The report shows refineries located along the Energy East pipeline route can process up to 672,000 barrels of crude a day (combined). Much of that capacity is already being filled by Atlantic crude and U.S. crude, with Line 9 soon to become a third major supply source.
“Energy East is industry’s desperate attempt to get landlocked Alberta tar sands to international markets for higher profits, not to help Canadians,” said Andrea Harden of the Council of Canadians. “You could say the only oil we are going to get in Canada is that which will leak out, a major concern given the pipeline route crosses numerous significant sources of drinking water.”
TransCanada has proposed export terminals for the port of Gros Cacouna, Quebec and in Saint John, New Brunswick. Another has been suggested by a third party. Of these three export points, only Saint John is located near a refinery, underscoring the purpose of Energy East is to export oil, not refine it.
“Maritimers are not being told the truth. Energy East will not create jobs or prosperity in our region. It will only put jobs at risk as it threatens the Bay of Fundy and turns us into an export terminus rather than a hub of local investment and economic growth,” said Catherine Abreu of the Ecology Action Centre.
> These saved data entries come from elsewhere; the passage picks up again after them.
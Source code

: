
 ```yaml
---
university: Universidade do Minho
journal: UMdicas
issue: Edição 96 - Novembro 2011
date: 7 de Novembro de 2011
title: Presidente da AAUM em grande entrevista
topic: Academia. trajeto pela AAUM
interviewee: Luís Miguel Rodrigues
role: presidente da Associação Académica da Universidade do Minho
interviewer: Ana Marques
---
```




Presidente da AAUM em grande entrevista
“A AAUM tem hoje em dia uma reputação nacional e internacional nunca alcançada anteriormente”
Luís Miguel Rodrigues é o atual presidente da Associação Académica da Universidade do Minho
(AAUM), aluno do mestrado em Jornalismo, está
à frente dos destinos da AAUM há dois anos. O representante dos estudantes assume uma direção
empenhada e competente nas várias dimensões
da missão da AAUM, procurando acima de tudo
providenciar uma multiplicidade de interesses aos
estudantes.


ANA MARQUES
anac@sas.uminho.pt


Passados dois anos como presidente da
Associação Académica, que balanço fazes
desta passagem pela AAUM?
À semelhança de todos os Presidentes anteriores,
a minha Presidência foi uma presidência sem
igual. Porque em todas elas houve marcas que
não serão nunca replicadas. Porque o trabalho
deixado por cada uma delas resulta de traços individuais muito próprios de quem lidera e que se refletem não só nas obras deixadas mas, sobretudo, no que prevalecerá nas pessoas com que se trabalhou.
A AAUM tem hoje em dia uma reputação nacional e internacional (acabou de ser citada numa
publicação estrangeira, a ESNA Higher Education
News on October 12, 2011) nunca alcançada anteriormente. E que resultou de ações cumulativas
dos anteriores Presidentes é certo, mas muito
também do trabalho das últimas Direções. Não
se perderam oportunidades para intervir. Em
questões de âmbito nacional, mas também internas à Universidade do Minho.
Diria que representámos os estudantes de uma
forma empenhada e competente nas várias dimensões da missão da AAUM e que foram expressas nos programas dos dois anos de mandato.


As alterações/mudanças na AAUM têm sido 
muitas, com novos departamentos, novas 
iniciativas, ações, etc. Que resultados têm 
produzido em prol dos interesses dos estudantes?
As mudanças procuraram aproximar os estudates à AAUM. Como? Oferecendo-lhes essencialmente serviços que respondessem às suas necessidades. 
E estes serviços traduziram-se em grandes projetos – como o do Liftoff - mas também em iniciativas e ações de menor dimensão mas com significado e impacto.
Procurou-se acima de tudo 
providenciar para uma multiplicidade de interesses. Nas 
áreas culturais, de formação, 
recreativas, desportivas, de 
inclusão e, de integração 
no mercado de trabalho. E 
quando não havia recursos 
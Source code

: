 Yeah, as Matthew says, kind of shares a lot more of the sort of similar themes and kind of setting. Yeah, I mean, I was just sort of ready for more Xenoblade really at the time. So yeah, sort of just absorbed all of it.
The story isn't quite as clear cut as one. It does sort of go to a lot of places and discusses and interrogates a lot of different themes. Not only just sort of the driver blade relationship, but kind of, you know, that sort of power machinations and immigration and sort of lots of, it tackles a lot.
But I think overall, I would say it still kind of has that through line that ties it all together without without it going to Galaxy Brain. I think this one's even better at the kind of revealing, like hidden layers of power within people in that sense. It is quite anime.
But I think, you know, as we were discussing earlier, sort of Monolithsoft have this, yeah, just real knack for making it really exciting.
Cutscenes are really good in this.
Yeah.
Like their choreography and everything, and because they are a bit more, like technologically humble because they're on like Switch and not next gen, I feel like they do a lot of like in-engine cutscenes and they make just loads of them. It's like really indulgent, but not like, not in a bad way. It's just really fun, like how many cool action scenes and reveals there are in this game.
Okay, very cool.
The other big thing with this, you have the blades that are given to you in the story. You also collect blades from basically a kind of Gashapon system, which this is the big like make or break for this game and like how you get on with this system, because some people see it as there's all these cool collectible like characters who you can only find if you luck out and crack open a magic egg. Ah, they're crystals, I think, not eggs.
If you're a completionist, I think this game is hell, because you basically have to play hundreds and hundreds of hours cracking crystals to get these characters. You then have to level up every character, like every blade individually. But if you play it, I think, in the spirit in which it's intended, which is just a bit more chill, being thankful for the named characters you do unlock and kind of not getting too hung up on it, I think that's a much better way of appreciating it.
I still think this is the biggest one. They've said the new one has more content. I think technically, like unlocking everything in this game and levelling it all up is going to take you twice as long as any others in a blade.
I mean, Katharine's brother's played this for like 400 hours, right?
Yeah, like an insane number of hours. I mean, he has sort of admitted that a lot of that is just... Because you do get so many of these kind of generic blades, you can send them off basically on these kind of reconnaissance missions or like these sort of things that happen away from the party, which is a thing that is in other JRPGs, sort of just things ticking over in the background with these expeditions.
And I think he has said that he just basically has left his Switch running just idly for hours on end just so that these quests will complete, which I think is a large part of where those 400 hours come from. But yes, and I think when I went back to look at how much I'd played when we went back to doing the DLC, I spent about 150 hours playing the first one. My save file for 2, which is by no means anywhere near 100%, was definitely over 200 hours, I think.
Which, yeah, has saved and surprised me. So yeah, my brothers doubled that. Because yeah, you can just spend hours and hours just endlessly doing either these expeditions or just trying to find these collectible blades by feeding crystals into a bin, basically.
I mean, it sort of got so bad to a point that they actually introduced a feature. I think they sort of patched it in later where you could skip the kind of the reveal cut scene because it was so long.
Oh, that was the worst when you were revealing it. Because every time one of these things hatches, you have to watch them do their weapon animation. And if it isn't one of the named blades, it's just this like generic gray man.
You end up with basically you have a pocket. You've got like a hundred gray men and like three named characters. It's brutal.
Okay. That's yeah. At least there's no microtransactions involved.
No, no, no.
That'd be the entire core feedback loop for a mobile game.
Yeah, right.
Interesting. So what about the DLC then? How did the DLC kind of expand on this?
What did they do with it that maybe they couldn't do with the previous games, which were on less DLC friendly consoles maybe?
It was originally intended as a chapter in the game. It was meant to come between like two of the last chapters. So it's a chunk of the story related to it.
Because the largest piece of new pipeline would pass through Quebec, Quebecers would have to bear a lot of risk with little in return.
“With the Quebec provincial election underway, we are asking all parties to support the need for an Environmental Impact Assessment as well as participatory hearings on Energy East in Quebec,” said Steven Guilbeault d’Equiterre.
This report uses information from TransCanada, along with sources from industry, government reports and legal documents. The groups releasing the report are: Environmental Defence, Equiterre, Council of Canadians and Ecology Action Centre.